··· Input for this task ···

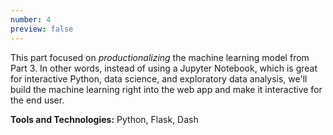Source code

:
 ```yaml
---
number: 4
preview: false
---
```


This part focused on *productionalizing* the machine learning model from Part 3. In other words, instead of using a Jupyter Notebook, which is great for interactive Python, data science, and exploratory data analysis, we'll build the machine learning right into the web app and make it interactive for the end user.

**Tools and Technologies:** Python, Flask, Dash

···
··· Input for this task ···

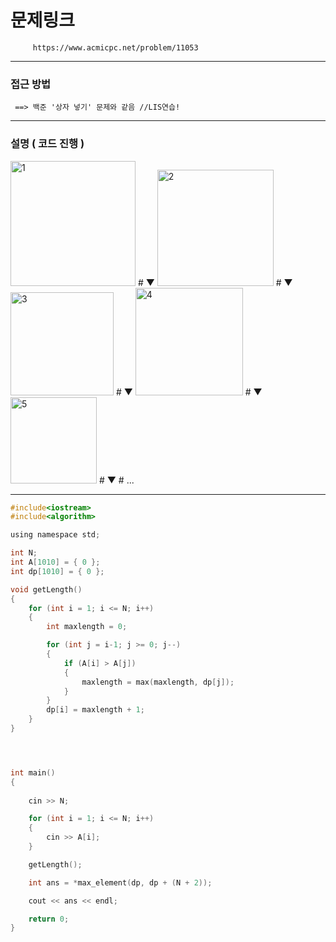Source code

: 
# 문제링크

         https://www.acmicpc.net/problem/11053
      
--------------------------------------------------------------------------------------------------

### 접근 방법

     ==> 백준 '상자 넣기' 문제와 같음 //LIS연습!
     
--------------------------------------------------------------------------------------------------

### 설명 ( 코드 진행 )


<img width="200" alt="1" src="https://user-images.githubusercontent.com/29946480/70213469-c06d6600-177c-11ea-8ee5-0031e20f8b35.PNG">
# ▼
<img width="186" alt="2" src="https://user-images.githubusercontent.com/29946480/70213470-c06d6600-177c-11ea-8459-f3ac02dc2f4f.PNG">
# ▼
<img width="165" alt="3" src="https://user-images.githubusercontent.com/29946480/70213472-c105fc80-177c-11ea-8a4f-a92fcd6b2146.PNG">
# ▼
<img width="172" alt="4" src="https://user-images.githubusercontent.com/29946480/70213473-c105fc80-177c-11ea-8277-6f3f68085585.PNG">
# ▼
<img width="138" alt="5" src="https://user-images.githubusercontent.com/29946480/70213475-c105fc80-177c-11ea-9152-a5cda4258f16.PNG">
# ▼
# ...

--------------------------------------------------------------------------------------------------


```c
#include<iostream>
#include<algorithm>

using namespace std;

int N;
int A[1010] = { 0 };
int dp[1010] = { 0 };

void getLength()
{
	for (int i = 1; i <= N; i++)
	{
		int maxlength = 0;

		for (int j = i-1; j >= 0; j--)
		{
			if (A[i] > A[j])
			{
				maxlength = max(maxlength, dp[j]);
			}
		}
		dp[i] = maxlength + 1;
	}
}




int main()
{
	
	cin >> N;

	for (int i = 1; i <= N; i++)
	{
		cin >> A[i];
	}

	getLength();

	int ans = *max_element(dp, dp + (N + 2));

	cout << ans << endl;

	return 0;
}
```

···

Problem to solve:
Some lines above contain the word "include". Copy each of them.

Solution below:
#include<iostream>
#include<algorithm>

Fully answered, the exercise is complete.